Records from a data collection
* * *
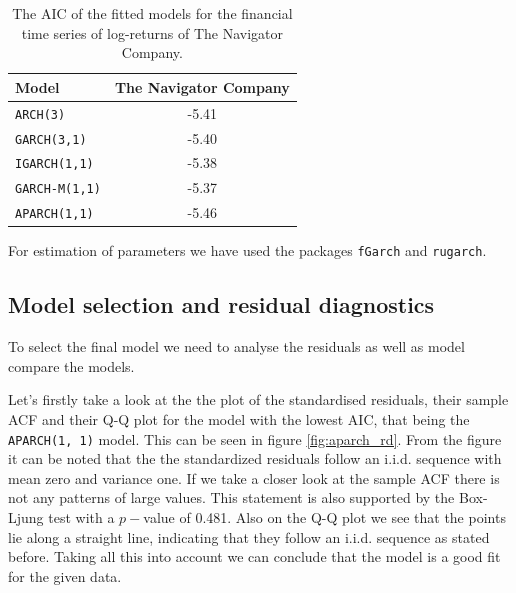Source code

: \documentclass{article}
\begin{document}
\begin{table}[htbp]
    \centering
    \begin{tabular}{|l|c|} \hline
      \textbf{Model}  
      & \textbf{The Navigator Company} \\ \hline
      \verb|ARCH(3)|& -5.41  \\ \hline 
      \verb|GARCH(3,1)|  & -5.40  \\ \hline
      \verb|IGARCH(1,1)|  & -5.38  \\ \hline
      \verb|GARCH-M(1,1)|  &  -5.37  \\ \hline
      \verb|APARCH(1,1)|  & -5.46  \\  \hline
    \end{tabular}
    \caption{The AIC of the fitted models for the financial time series of log-returns
    of The Navigator Company.}
    \label{model:fs1}
\end{table}
  



For estimation of parameters we have used the packages \verb|fGarch| and \verb|rugarch|. 

\subsection{Model selection and residual diagnostics}

To select the final model we need to analyse  the residuals as well as model 
compare the models.

Let's firstly take a look at the the plot of the standardised residuals, their sample ACF and their Q-Q plot for the model with the lowest AIC, that being the \verb|APARCH(1, 1)| model. This can be seen in figure \ref{fig:aparch_rd}. From the figure it can be noted that the the standardized residuals follow an i.i.d. sequence with mean zero and variance one. If we take a closer look at the sample ACF there is not any patterns of large values. This statement is also supported by the Box-Ljung test with a $p-$value of 0.481.
Also on the Q-Q plot we see that the points lie along a straight line, indicating that they follow an i.i.d. sequence as stated before. Taking all this into account we can conclude that the model is a good fit for the given data.
\end{document}
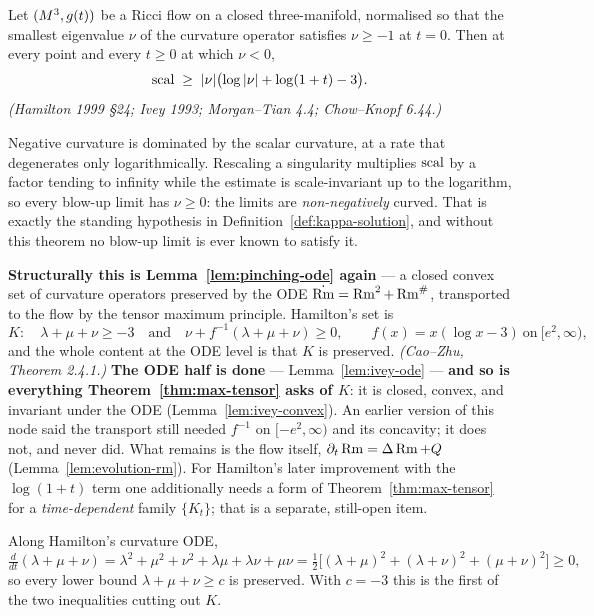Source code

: \begin{theorem}
  \label{thm:hamilton-ivey}
  Let $(\M^3, \g(t))$ be a Ricci flow on a closed three-manifold, normalised so
  that the smallest eigenvalue $\nu$ of the curvature operator satisfies
  $\nu \ge -1$ at $t = 0$. Then at every point and every $t \ge 0$ at which
  $\nu < 0$,
  \[
    \scal \;\ge\; |\nu| \bigl( \log |\nu| + \log(1+t) - 3 \bigr).
  \]
  \emph{(Hamilton 1999 §24; Ivey 1993; Morgan--Tian 4.4; Chow--Knopf 6.44.)}

  Negative curvature is dominated by the scalar curvature, at a rate that
  degenerates only logarithmically. Rescaling a singularity multiplies $\scal$
  by a factor tending to infinity while the estimate is scale-invariant up to
  the logarithm, so every blow-up limit has $\nu \ge 0$: the limits are
  \emph{non-negatively} curved. That is exactly the standing hypothesis in
  Definition~\ref{def:kappa-solution}, and without this theorem no blow-up
  limit is ever known to satisfy it.

  \textbf{Structurally this is Lemma~\ref{lem:pinching-ode} again} --- a closed
  convex set of curvature operators preserved by the ODE
  $\dot{\Rm} = \Rm^2 + \Rm^{\#}$, transported to the flow by the tensor
  maximum principle. Hamilton's set is
  \[
    K : \quad \lambda+\mu+\nu \ge -3
    \quad\text{and}\quad
    \nu + f^{-1}(\lambda+\mu+\nu) \ge 0,
    \qquad f(x) = x(\log x - 3) \ \text{on}\ [e^2,\infty),
  \]
  and the whole content at the ODE level is that $K$ is preserved.
  \emph{(Cao--Zhu, Theorem 2.4.1.)} \textbf{The ODE half is done} ---
  Lemma~\ref{lem:ivey-ode} --- \textbf{and so is everything
  Theorem~\ref{thm:max-tensor} asks of $K$}: it is closed, convex, and
  invariant under the ODE (Lemma~\ref{lem:ivey-convex}). An earlier version of
  this node said the transport still needed $f^{-1}$ on $[-e^2,\infty)$ and its
  concavity; it does not, and never did. What remains is the flow itself,
  $\partial_t \Rm = \Delta \Rm + Q$ (Lemma~\ref{lem:evolution-rm}). For
  Hamilton's later improvement with the $\log(1+t)$ term one additionally needs
  a form of Theorem~\ref{thm:max-tensor} for a \emph{time-dependent} family
  $\{K_t\}$; that is a separate, still-open item.
\end{theorem}

\begin{lemma}
  \label{lem:ivey-scal}
  \leanok
  Along Hamilton's curvature ODE,
  \[
    \tfrac{d}{dt}(\lambda+\mu+\nu)
    = \lambda^2+\mu^2+\nu^2+\lambda\mu+\lambda\nu+\mu\nu
    = \tfrac12\bigl[(\lambda+\mu)^2+(\lambda+\nu)^2+(\mu+\nu)^2\bigr] \ge 0,
  \]
  so every lower bound $\lambda+\mu+\nu \ge c$ is preserved. With $c = -3$ this
  is the first of the two inequalities cutting out $K$.
\end{lemma}

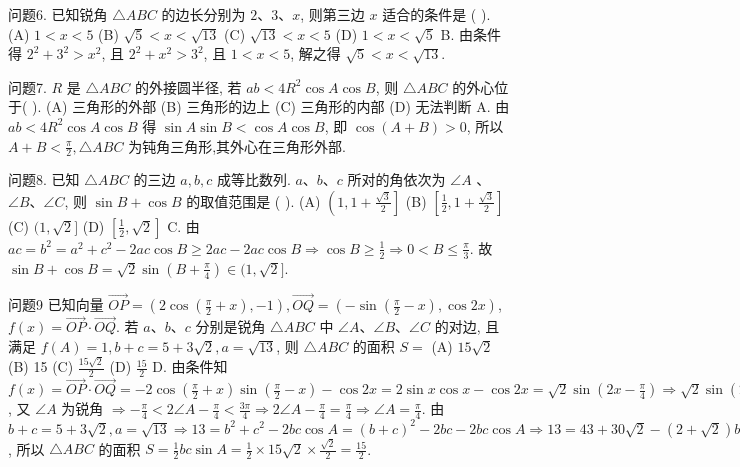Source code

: 问题6. 已知锐角 $\triangle A B C$ 的边长分别为 $2 、 3 、 x$, 则第三边 $x$ 适合的条件是 ( ).
(A) $1<x<5$
(B) $\sqrt{5}<x<\sqrt{13}$
(C) $\sqrt{13}<x<5$
(D) $1<x<\sqrt{5}$
B. 由条件得 $2^2+3^2>x^2$, 且 $2^2+x^2>3^2$, 且 $1<x<5$, 解之得 $\sqrt{5}< x<\sqrt{13}$.



问题7. $R$ 是 $\triangle A B C$ 的外接圆半径, 若 $a b<4 R^2 \cos A \cos B$, 则 $\triangle A B C$ 的外心位于( ).
(A) 三角形的外部
(B) 三角形的边上
(C) 三角形的内部
(D) 无法判断
A. 由 $a b<4 R^2 \cos A \cos B$ 得 $\sin A \sin B<\cos A \cos B$, 即 $\cos (A+ B)>0$, 所以 $A+B<\frac{\pi}{2}, \triangle A B C$ 为钝角三角形,其外心在三角形外部.



问题8. 已知 $\triangle A B C$ 的三边 $a, b, c$ 成等比数列.
$a 、 b 、 c$ 所对的角依次为 $\angle A$ 、 $\angle B 、 \angle C$, 则 $\sin B+\cos B$ 的取值范围是 ( ).
(A) $\left(1,1+\frac{\sqrt{3}}{2}\right]$
(B) $\left[\frac{1}{2}, 1+\frac{\sqrt{3}}{2}\right]$
(C) $(1, \sqrt{2}]$
(D) $\left[\frac{1}{2}, \sqrt{2}\right]$
C. 由 $a c=b^2=a^2+c^2-2 a c \cos B \geqslant 2 a c-2 a c \cos B \Rightarrow \cos B \geqslant \frac{1}{2} \Rightarrow 0<B \leqslant \frac{\pi}{3}$. 故 $\sin B+\cos B=\sqrt{2} \sin \left(B+\frac{\pi}{4}\right) \in(1, \sqrt{2}]$.



问题9 已知向量 $\overrightarrow{O P}=\left(2 \cos \left(\frac{\pi}{2}+x\right),-1\right), \overrightarrow{O Q}=\left(-\sin \left(\frac{\pi}{2}-x\right), \cos 2 x\right)$, $f(x)=\overrightarrow{O P} \cdot \overrightarrow{O Q}$. 若 $a 、 b 、 c$ 分别是锐角 $\triangle A B C$ 中 $\angle A 、 \angle B 、 \angle C$ 的对边, 且满足 $f(A)=1, b+c=5+3 \sqrt{2}, a=\sqrt{13}$, 则 $\triangle A B C$ 的面积 $S=$
(A) $15 \sqrt{2}$
(B) 15
(C) $\frac{15 \sqrt{2}}{2}$
(D) $\frac{15}{2}$
D. 由条件知 $f(x)=\overrightarrow{O P} \cdot \overrightarrow{O Q}=-2 \cos \left(\frac{\pi}{2}+x\right) \sin \left(\frac{\pi}{2}-x\right)- \cos 2 x=2 \sin x \cos x-\cos 2 x=\sqrt{2} \sin \left(2 x-\frac{\pi}{4}\right) \Rightarrow \sqrt{2} \sin \left(2 A-\frac{\pi}{4}\right)=1 \Rightarrow \sin \left(2 A-\frac{\pi}{4}\right)=\frac{\sqrt{2}}{2}$, 又 $\angle A$ 为锐角 $\Rightarrow-\frac{\pi}{4}<2 \angle A-\frac{\pi}{4}<\frac{3 \pi}{4} \Rightarrow 2 \angle A-\frac{\pi}{4}= \frac{\pi}{4} \Rightarrow \angle A=\frac{\pi}{4}$. 由 $b+c=5+3 \sqrt{2}, a=\sqrt{13} \Rightarrow 13=b^2+c^2-2 b c \cos A=(b+ c)^2-2 b c-2 b c \cos A \Rightarrow 13=43+30 \sqrt{2}-(2+\sqrt{2}) b c \Rightarrow b c=15 \sqrt{2}$, 所以 $\triangle A B C$ 的面积 $S=\frac{1}{2} b c \sin A=\frac{1}{2} \times 15 \sqrt{2} \times \frac{\sqrt{2}}{2}=\frac{15}{2}$.



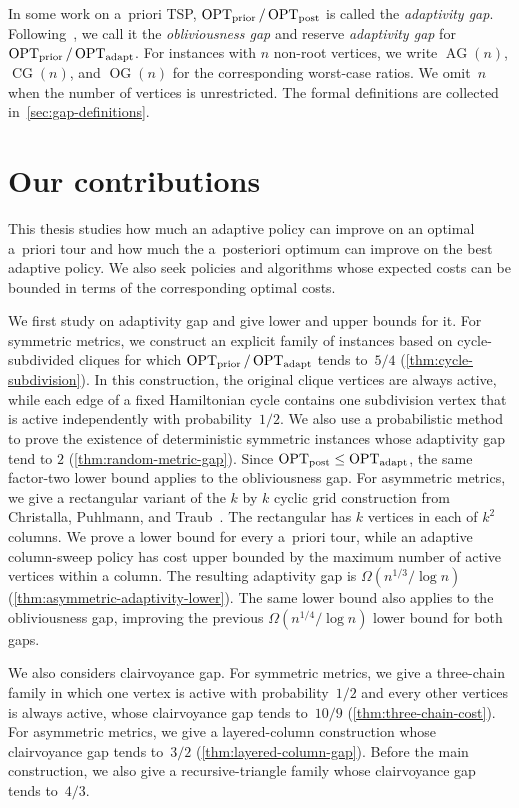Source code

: \documentclass[12pt,a4paper,oneside]{report}
\begin{document}
In some work on a~priori TSP, $\optprior/\optpost$ is called the
\emph{adaptivity gap}. Following~\cite{Christalla2025}, we call it the
\emph{obliviousness gap} and reserve \emph{adaptivity gap} for
$\optprior/\optadapt$. 
For instances with $n$ non-root vertices, we write $\operatorname{AG}(n)$,
$\operatorname{CG}(n)$, and $\operatorname{OG}(n)$ for the corresponding
worst-case ratios. We omit~$n$ when the number of vertices is unrestricted. The
formal definitions are collected in~\cref{sec:gap-definitions}.

\section{Our contributions}\label{sec:contributions}

This thesis studies how much an adaptive policy can improve on an optimal
a~priori tour and how much the a~posteriori optimum can improve on the best
adaptive policy. We also seek policies and algorithms whose expected costs can
be bounded in terms of the corresponding optimal costs.

We first study on adaptivity gap and give lower and upper bounds for it.
For symmetric metrics, we construct an explicit family of instances based on cycle-subdivided cliques
for which $\optprior/\optadapt$ tends to~$5/4$ (\cref{thm:cycle-subdivision}).
In this construction, the original clique vertices are always active,
while each edge of a fixed Hamiltonian cycle contains one subdivision vertex
that is active independently with probability~$1/2$.
We also use a probabilistic method to prove the existence of deterministic symmetric instances whose
adaptivity gap tend to $2$ (\cref{thm:random-metric-gap}).  
Since $\optpost\le\optadapt$, the same factor-two lower bound applies to the
obliviousness gap.
For asymmetric metrics, we give a rectangular variant of the $k$ by $k$ cyclic 
grid construction from Christalla, Puhlmann, and Traub~\cite{Christalla2025}.
The rectangular has $k$ vertices in each of $k^2$ columns. We prove a lower bound
for every a~priori tour, while an adaptive column-sweep policy has cost upper bounded
by the maximum number of active vertices within a column. The resulting adaptivity 
gap is $\Omega(n^{1/3}/\log n)$ (\cref{thm:asymmetric-adaptivity-lower}).
The same lower bound also applies to the obliviousness gap, improving the previous
$\Omega(n^{1/4}/\log n)$ lower bound for both gaps.

We also considers clairvoyance gap. 
For symmetric metrics, we give a three-chain family in which one vertex is active
with probability~$1/2$ and every other vertices is always active, whose clairvoyance
gap tends to~$10/9$ (\cref{thm:three-chain-cost}). 
For asymmetric metrics, we give a layered-column construction whose clairvoyance 
gap tends to~$3/2$ (\cref{thm:layered-column-gap}).
Before the main construction, we also give a recursive-triangle family whose clairvoyance 
gap tends to~$4/3$.
\end{document}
* * *
[Assignment]
The answer must consist of every line from the records above that holds "policy".

[Solution to the problem]
This thesis studies how much an adaptive policy can improve on an optimal
adaptive policy. We also seek policies and algorithms whose expected costs can
for every a~priori tour, while an adaptive column-sweep policy has cost upper bounded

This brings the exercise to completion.